[Source records]
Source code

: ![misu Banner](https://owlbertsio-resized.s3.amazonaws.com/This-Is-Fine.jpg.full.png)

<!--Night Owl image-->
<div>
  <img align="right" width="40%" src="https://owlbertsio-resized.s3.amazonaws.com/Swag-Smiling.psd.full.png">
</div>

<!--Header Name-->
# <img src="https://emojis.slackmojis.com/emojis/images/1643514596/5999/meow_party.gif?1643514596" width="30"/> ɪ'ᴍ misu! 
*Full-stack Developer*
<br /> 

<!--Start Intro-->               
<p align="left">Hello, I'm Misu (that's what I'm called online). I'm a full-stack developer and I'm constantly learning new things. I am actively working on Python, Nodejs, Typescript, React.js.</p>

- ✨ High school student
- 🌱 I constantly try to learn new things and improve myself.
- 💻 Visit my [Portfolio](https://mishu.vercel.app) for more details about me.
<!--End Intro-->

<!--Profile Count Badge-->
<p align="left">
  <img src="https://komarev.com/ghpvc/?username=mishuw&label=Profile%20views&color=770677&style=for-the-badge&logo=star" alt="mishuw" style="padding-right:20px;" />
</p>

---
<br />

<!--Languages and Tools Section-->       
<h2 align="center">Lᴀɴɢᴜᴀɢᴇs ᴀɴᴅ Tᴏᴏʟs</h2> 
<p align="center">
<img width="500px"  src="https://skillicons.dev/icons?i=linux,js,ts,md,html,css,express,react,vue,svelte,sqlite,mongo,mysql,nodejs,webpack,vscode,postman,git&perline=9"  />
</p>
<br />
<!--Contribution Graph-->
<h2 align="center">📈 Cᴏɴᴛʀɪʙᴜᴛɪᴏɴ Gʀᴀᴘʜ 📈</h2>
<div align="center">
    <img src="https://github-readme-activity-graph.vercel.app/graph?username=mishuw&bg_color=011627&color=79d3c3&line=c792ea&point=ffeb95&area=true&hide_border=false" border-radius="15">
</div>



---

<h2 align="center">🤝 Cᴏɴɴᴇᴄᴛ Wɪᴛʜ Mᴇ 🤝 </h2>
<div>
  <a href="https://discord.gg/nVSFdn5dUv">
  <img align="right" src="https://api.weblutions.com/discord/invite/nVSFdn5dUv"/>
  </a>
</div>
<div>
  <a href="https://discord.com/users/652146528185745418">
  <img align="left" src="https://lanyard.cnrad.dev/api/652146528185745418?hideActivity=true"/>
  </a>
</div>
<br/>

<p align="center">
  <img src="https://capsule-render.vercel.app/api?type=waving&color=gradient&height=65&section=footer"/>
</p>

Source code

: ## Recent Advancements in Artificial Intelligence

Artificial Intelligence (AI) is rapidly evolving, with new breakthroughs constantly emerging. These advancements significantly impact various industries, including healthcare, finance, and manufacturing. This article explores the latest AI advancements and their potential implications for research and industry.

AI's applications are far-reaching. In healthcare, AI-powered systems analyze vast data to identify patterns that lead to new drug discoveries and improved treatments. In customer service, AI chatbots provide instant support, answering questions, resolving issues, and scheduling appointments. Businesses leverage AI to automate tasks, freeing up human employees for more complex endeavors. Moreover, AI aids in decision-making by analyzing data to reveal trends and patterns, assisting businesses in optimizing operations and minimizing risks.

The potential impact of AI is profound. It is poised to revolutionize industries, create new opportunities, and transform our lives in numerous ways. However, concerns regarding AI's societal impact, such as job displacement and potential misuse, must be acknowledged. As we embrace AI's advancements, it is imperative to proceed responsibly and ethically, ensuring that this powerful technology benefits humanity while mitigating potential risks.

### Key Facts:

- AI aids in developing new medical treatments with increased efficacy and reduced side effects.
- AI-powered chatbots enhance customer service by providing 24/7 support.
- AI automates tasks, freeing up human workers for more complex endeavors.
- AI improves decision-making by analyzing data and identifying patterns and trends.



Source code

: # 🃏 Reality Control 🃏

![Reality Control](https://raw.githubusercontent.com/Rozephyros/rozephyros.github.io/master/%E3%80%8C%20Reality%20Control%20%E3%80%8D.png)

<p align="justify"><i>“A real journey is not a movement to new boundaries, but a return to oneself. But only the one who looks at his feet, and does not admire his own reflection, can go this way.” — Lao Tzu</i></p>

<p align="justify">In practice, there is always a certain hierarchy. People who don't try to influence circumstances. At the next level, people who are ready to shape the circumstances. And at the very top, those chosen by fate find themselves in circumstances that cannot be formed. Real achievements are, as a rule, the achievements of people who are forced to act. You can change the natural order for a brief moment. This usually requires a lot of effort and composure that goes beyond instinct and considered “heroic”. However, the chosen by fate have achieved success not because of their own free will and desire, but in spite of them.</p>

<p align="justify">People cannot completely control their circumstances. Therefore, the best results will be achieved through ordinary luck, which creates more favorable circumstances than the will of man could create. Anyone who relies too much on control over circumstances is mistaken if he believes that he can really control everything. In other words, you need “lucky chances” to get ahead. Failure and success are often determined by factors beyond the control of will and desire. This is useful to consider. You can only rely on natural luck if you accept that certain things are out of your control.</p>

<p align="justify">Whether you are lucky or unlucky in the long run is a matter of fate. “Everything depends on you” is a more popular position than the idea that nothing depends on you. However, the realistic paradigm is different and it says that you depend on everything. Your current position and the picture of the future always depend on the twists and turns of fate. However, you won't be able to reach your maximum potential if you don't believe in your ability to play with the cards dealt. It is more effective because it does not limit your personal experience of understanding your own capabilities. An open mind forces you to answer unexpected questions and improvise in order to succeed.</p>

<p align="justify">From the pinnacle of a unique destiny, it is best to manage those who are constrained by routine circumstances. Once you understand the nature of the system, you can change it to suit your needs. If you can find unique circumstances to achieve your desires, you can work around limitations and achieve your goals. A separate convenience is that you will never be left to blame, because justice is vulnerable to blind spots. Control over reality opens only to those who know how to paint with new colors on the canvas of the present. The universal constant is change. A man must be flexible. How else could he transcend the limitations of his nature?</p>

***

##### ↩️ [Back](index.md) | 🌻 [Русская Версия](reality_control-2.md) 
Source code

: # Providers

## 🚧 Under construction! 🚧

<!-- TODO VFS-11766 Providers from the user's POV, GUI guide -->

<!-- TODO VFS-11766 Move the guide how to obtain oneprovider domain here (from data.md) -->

- [WHAT THIS TASK INVOLVES]
Show the lines above with "fate".

- [REPLY]
<p align="justify">In practice, there is always a certain hierarchy. People who don't try to influence circumstances. At the next level, people who are ready to shape the circumstances. And at the very top, those chosen by fate find themselves in circumstances that cannot be formed. Real achievements are, as a rule, the achievements of people who are forced to act. You can change the natural order for a brief moment. This usually requires a lot of effort and composure that goes beyond instinct and considered “heroic”. However, the chosen by fate have achieved success not because of their own free will and desire, but in spite of them.</p>
<p align="justify">Whether you are lucky or unlucky in the long run is a matter of fate. “Everything depends on you” is a more popular position than the idea that nothing depends on you. However, the realistic paradigm is different and it says that you depend on everything. Your current position and the picture of the future always depend on the twists and turns of fate. However, you won't be able to reach your maximum potential if you don't believe in your ability to play with the cards dealt. It is more effective because it does not limit your personal experience of understanding your own capabilities. An open mind forces you to answer unexpected questions and improvise in order to succeed.</p>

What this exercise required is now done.